### [Your objective]
Within the records below, find the line containing "Gesamtpunktzahl von 800 Punkten entspricht.". Reproduce it and each line after it exactly, and nothing else.

### [Material for the task]
--------------------------------------------------

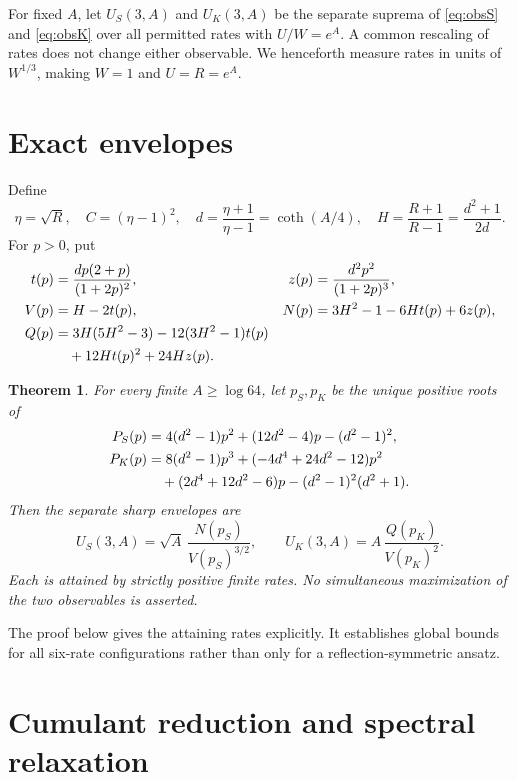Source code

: \documentclass[11pt,a4paper]{article}
\newtheorem{theorem}{Theorem}
\begin{document}
For fixed $A$, let $U_S(3,A)$ and $U_K(3,A)$ be the separate suprema of \eqref{eq:obsS} and \eqref{eq:obsK} over all permitted rates with $U/W=e^A$. A common rescaling of rates does not change either observable. We henceforth measure rates in units of $W^{1/3}$, making $W=1$ and $U=R=e^A$.

\section{Exact envelopes}
Define
\begin{equation}
 \eta=\sqrt R,\quad C=(\eta-1)^2,\quad d=\frac{\eta+1}{\eta-1}=\coth(A/4),\quad H=\frac{R+1}{R-1}=\frac{d^2+1}{2d}.
\end{equation}
For $p>0$, put
\begin{align}
 t(p)&=\frac{dp(2+p)}{(1+2p)^2},& z(p)&=\frac{d^2p^2}{(1+2p)^3},\label{eq:tz}\\
 V(p)&=H-2t(p),& N(p)&=3H^2-1-6Ht(p)+6z(p),\\
 Q(p)&=3H(5H^2-3)-12(3H^2-1)t(p)\notag\\
 &\quad+12Ht(p)^2+24Hz(p).\label{eq:Q}
\end{align}
\begin{theorem}\label{thm:main}
For every finite $A\geq\log64$, let $p_S,p_K$ be the unique positive roots of
\begin{align}
 P_S(p)&=4(d^2-1)p^2+(12d^2-4)p-(d^2-1)^2,\label{eq:PS}\\
 P_K(p)&=8(d^2-1)p^3+(-4d^4+24d^2-12)p^2\notag\\
 &\quad +(2d^4+12d^2-6)p-(d^2-1)^2(d^2+1).\label{eq:PK}
\end{align}
Then the separate sharp envelopes are
\begin{equation}\label{eq:envelopes}
 U_S(3,A)=\sqrt A\,\frac{N(p_S)}{V(p_S)^{3/2}},\qquad
 U_K(3,A)=A\,\frac{Q(p_K)}{V(p_K)^2}.
\end{equation}
Each is attained by strictly positive finite rates. No simultaneous maximization of the two observables is asserted.
\end{theorem}
The proof below gives the attaining rates explicitly. It establishes global bounds for all six-rate configurations rather than only for a reflection-symmetric ansatz.

\section{Cumulant reduction and spectral relaxation}
\end{document}

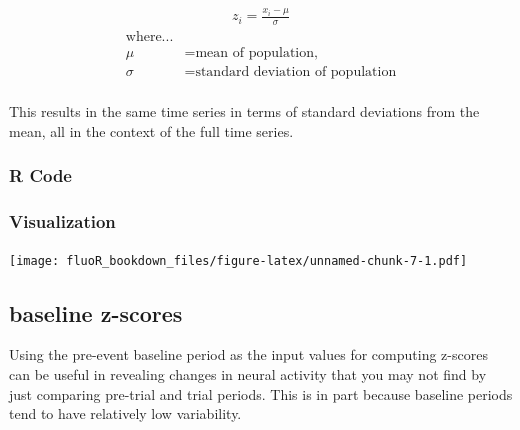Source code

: \documentclass[
]{book}
\newenvironment{Shaded}{\begin{snugshade}}{\end{snugshade}}
\newcommand{\CommentTok}[1]{\textcolor[rgb]{0.56,0.35,0.01}{\textit{#1}}}
\newcommand{\DataTypeTok}[1]{\textcolor[rgb]{0.13,0.29,0.53}{#1}}
\newcommand{\KeywordTok}[1]{\textcolor[rgb]{0.13,0.29,0.53}{\textbf{#1}}}
\newcommand{\NormalTok}[1]{#1}
\newcommand{\OperatorTok}[1]{\textcolor[rgb]{0.81,0.36,0.00}{\textbf{#1}}}
\newcommand{\StringTok}[1]{\textcolor[rgb]{0.31,0.60,0.02}{#1}}
\begin{document}
\begin{gather*}
  z_{i} = \frac{x_{i}-\mu}{\sigma}
\end{gather*}
\begin{align*}
  \text{where...} \\
  \mu &= \text{mean of population,} \\
  \sigma &= \text{standard deviation of population} \\
\end{align*}

This results in the same time series in terms of standard deviations from the mean, all in the context of the full time series.

\hypertarget{stand-methods-zscore-code}{%
\subsubsection{R Code}\label{stand-methods-zscore-code}}

\begin{Shaded}
\end{Shaded}

\hypertarget{stand-methods-zscore-vis}{%
\subsubsection{Visualization}\label{stand-methods-zscore-vis}}

\texttt{[image: fluoR\_bookdown\_files/figure-latex/unnamed-chunk-7-1.pdf]}

\hypertarget{stand-methods-bzscore}{%
\subsection{baseline z-scores}\label{stand-methods-bzscore}}

Using the pre-event baseline period as the input values for computing z-scores can be useful in revealing changes in neural activity that you may not find by just comparing pre-trial and trial periods. This is in part because baseline periods tend to have relatively low variability.
\end{document}

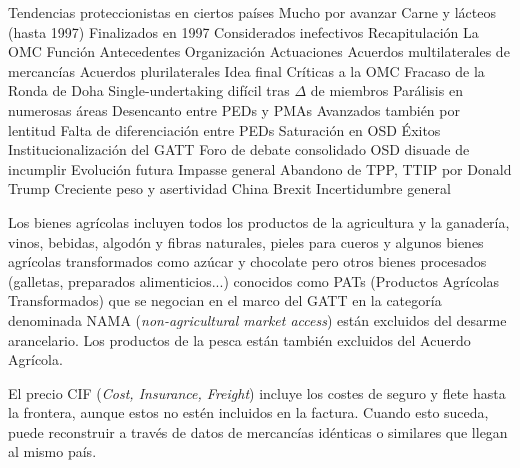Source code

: \documentclass{nuevotema}
\begin{document}
\begin{esquemal}
				\4[] Tendencias proteccionistas en ciertos países
				\4[] Mucho por avanzar
			\3 Carne y lácteos (hasta 1997)
				\4 Finalizados en 1997
				\4 Considerados inefectivos
	\1[] 
		\2 Recapitulación
			\3 La OMC
				\4 Función
				\4 Antecedentes
				\4 Organización
				\4 Actuaciones
			\3 Acuerdos multilaterales de mercancías
			\3 Acuerdos plurilaterales
		\2 Idea final
			\3 Críticas a la OMC
				\4 Fracaso de la Ronda de Doha
				\4 Single-undertaking difícil tras $\varDelta$ de miembros
				\4 Parálisis en numerosas áreas
				\4 Desencanto entre PEDs y PMAs
				\4 Avanzados también por lentitud
				\4 Falta de diferenciación entre PEDs
				\4 Saturación en OSD
			\3 Éxitos
				\4 Institucionalización del GATT
				\4 Foro de debate consolidado
				\4 OSD disuade de incumplir
			\3 Evolución futura
				\4 Impasse general
				\4 Abandono de TPP, TTIP por Donald Trump
				\4 Creciente peso y asertividad China
				\4 Brexit
				\4 Incertidumbre general
\end{esquemal}































\conceptos


Los bienes agrícolas incluyen todos los productos de la agricultura y la ganadería, vinos, bebidas, algodón y fibras naturales, pieles para cueros y algunos bienes agrícolas transformados como azúcar y chocolate pero otros bienes procesados (galletas, preparados alimenticios...) conocidos como PATs (Productos Agrícolas Transformados) que se negocian en el marco del GATT en la categoría denominada NAMA (\textit{non-agricultural market access}) están excluidos del desarme arancelario. Los productos de la pesca están también excluidos del Acuerdo Agrícola.


El precio CIF (\textit{Cost, Insurance, Freight}) incluye los costes de seguro y flete hasta la frontera, aunque estos no estén incluidos en la factura. Cuando esto suceda, puede reconstruir a través de datos de mercancías idénticas o similares que llegan al mismo país.
\end{document}
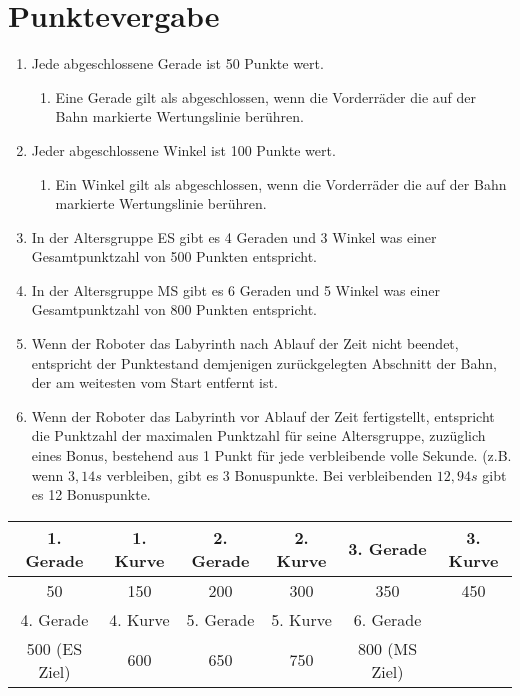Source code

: \documentclass[a4paper,12pt]{article}
\begin{document}
\section{Punktevergabe}
\begin{enumerate}
	\item Jede abgeschlossene Gerade ist 50 Punkte wert.
	\begin{enumerate}
		\item Eine Gerade gilt als abgeschlossen, wenn die Vorderräder
			die auf der Bahn markierte Wertungslinie berühren.
	\end{enumerate}
	\item Jeder abgeschlossene Winkel ist 100 Punkte wert.
	\begin{enumerate}
		\item Ein Winkel gilt als abgeschlossen, wenn die Vorderräder
			die auf der Bahn markierte Wertungslinie berühren.
	\end{enumerate}
	\item In der Altersgruppe ES gibt es 4 Geraden und 3 Winkel was einer
		Gesamtpunktzahl von 500 Punkten entspricht.
	\item In der Altersgruppe MS gibt es 6 Geraden und 5 Winkel was einer
		Gesamtpunktzahl von 800 Punkten entspricht.
	\item Wenn der Roboter das Labyrinth nach Ablauf der Zeit nicht
		beendet, entspricht der Punktestand demjenigen zurückgelegten
		Abschnitt der Bahn, der am weitesten vom Start entfernt ist.
	\item Wenn der Roboter das Labyrinth vor Ablauf der Zeit fertigstellt,
		entspricht die Punktzahl der maximalen Punktzahl für seine
		Altersgruppe, zuzüglich eines Bonus, bestehend aus 1 Punkt für
		jede verbleibende volle Sekunde. (z.B. wenn $3,14s$ verbleiben,
		gibt es 3 Bonuspunkte. Bei verbleibenden $12,94s$ gibt es 12
		Bonuspunkte.
\end{enumerate}
\begin{center}
	\begin{tabular}{|c|c|c|c|c|c|} \hline
		\rowcolor{Gray}
		1. Gerade & 1. Kurve & 2. Gerade & 2. Kurve & 3. Gerade & 3. Kurve  \\ \hline
		50 & 150 & 200 & 300 & 350 & 450  \\ \hline
		\rowcolor{Gray}
		4. Gerade & 4. Kurve & 5. Gerade & 5. Kurve & 6. Gerade & \\ \hline
		500 (ES Ziel) & 600 & 650 & 750 & 800 (MS Ziel) & \\ \hline
	\end{tabular}
\end{center}
\end{document}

--------------------------------------------------

### [Exercise output]
		Gesamtpunktzahl von 800 Punkten entspricht.
	\item Wenn der Roboter das Labyrinth nach Ablauf der Zeit nicht
		beendet, entspricht der Punktestand demjenigen zurückgelegten
		Abschnitt der Bahn, der am weitesten vom Start entfernt ist.
	\item Wenn der Roboter das Labyrinth vor Ablauf der Zeit fertigstellt,
		entspricht die Punktzahl der maximalen Punktzahl für seine
		Altersgruppe, zuzüglich eines Bonus, bestehend aus 1 Punkt für
		jede verbleibende volle Sekunde. (z.B. wenn $3,14s$ verbleiben,
		gibt es 3 Bonuspunkte. Bei verbleibenden $12,94s$ gibt es 12
		Bonuspunkte.
\end{enumerate}
\begin{center}
	\begin{tabular}{|c|c|c|c|c|c|} \hline
		\rowcolor{Gray}
		1. Gerade & 1. Kurve & 2. Gerade & 2. Kurve & 3. Gerade & 3. Kurve  \\ \hline
		50 & 150 & 200 & 300 & 350 & 450  \\ \hline
		\rowcolor{Gray}
		4. Gerade & 4. Kurve & 5. Gerade & 5. Kurve & 6. Gerade & \\ \hline
		500 (ES Ziel) & 600 & 650 & 750 & 800 (MS Ziel) & \\ \hline
	\end{tabular}
\end{center}
\end{document}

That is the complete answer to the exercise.